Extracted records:
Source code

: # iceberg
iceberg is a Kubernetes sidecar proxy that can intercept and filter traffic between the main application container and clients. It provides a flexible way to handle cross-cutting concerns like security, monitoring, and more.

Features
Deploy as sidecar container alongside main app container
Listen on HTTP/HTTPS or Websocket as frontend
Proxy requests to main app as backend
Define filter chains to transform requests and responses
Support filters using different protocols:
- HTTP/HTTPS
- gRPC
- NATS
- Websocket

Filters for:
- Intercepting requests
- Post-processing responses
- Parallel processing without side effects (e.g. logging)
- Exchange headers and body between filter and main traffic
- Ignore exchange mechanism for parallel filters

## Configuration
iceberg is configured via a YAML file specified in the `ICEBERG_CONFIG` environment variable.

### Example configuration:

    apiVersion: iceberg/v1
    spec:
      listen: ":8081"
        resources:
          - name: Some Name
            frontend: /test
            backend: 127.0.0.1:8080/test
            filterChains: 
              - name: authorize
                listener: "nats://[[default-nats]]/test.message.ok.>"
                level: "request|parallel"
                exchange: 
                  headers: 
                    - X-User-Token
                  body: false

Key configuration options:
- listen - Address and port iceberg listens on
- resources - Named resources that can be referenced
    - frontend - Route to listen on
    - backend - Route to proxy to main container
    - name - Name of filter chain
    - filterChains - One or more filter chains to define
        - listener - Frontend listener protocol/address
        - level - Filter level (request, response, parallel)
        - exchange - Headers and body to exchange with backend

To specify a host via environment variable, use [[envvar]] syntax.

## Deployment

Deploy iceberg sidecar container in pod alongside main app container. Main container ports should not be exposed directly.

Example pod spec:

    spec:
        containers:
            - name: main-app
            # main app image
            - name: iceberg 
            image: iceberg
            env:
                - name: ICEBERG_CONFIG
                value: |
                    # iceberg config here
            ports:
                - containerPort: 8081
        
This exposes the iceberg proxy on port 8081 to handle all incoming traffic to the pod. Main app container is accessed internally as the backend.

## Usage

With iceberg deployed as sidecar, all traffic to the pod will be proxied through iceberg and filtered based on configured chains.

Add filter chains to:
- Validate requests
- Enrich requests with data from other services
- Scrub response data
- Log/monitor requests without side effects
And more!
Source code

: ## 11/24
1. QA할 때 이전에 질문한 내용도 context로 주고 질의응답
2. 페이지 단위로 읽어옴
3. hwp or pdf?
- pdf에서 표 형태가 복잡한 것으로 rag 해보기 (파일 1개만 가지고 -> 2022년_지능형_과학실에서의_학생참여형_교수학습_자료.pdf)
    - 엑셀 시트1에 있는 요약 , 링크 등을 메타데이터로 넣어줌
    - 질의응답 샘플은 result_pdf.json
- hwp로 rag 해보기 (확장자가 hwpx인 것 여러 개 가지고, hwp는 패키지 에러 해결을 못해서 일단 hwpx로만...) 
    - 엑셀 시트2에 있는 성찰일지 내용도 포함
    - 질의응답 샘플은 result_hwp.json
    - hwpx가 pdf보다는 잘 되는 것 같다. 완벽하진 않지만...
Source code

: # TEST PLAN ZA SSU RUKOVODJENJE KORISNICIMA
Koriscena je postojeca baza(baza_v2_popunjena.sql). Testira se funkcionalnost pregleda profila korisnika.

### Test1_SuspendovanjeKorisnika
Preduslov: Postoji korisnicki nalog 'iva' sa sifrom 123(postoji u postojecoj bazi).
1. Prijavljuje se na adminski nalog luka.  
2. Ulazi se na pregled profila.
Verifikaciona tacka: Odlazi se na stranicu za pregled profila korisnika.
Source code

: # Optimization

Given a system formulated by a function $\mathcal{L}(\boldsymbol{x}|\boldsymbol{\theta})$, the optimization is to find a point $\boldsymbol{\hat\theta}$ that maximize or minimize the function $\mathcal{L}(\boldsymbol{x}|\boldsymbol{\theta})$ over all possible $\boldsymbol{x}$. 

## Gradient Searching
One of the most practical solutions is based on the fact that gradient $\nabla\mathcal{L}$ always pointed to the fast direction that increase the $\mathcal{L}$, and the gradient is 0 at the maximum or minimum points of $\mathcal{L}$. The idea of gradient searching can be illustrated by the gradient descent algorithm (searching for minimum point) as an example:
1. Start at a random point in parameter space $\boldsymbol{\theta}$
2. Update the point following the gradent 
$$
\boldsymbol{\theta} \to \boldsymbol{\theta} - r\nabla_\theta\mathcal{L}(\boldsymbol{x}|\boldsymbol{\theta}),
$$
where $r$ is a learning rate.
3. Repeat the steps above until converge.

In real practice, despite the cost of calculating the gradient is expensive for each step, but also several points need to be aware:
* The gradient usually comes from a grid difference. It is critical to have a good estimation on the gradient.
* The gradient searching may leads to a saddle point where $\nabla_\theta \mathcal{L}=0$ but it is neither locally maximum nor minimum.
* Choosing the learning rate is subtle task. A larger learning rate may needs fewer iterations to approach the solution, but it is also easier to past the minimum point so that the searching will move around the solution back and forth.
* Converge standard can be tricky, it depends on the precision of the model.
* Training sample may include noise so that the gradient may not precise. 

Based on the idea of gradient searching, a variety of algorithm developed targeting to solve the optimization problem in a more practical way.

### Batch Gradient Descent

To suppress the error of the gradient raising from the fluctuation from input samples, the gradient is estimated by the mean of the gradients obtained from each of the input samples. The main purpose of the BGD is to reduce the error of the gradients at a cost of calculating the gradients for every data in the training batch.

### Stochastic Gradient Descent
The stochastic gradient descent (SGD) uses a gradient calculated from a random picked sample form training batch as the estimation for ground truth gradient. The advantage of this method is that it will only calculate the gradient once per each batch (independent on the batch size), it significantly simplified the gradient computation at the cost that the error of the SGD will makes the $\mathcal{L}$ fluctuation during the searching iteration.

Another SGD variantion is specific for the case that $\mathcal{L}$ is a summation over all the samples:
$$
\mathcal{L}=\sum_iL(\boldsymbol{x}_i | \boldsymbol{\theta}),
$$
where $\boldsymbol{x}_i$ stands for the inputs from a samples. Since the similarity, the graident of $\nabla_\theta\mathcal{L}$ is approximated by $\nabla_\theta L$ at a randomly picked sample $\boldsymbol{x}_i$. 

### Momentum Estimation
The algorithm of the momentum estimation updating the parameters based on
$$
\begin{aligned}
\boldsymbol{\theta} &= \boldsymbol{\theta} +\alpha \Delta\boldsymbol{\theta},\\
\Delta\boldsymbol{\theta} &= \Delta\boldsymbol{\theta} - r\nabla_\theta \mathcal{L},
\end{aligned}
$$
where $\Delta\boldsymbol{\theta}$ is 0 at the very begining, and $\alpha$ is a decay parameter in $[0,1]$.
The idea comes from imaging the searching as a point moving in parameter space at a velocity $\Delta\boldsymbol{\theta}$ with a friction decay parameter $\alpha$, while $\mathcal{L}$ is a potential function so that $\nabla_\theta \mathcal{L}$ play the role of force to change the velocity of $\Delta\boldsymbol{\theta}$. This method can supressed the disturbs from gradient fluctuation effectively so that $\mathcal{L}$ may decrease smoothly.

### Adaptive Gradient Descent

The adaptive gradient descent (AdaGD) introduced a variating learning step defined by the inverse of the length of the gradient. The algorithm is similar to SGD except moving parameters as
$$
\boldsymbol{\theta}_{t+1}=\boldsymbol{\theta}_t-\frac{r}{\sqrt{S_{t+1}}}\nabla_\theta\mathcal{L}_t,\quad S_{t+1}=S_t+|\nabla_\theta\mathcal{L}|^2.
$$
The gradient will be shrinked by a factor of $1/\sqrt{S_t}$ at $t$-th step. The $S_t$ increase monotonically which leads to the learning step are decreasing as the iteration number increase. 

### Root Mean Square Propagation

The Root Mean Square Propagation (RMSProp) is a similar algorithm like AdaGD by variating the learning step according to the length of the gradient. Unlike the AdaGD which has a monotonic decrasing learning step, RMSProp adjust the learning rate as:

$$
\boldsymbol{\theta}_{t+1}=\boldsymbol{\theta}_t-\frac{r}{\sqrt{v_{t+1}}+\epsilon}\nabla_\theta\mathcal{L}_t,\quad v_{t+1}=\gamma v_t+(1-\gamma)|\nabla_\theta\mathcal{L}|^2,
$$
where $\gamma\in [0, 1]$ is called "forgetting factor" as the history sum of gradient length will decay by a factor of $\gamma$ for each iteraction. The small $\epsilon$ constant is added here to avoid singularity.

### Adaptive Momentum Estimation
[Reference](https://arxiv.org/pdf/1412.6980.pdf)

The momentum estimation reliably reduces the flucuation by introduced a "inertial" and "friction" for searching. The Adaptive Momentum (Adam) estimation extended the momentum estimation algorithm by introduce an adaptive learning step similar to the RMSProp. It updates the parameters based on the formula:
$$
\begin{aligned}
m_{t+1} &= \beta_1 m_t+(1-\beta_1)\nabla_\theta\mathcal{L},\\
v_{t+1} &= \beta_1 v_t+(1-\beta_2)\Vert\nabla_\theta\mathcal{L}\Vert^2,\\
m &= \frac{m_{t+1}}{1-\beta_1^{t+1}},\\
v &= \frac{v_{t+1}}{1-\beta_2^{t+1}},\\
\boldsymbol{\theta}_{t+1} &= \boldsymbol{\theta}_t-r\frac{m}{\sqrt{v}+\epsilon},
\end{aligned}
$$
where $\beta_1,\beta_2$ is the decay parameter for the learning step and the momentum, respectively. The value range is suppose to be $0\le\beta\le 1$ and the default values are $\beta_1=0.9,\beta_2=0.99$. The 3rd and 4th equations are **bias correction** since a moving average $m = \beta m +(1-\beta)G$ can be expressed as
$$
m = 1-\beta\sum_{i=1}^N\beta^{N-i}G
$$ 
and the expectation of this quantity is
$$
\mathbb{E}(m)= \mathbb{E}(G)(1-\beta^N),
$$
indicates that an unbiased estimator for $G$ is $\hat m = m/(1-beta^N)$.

EXERCISE INSTRUCTIONS
Search the entries above for lines containing the word "listener", and copy each one.

OUTPUT FOR THIS TASK
                listener: "nats://[[default-nats]]/test.message.ok.>"
        - listener - Frontend listener protocol/address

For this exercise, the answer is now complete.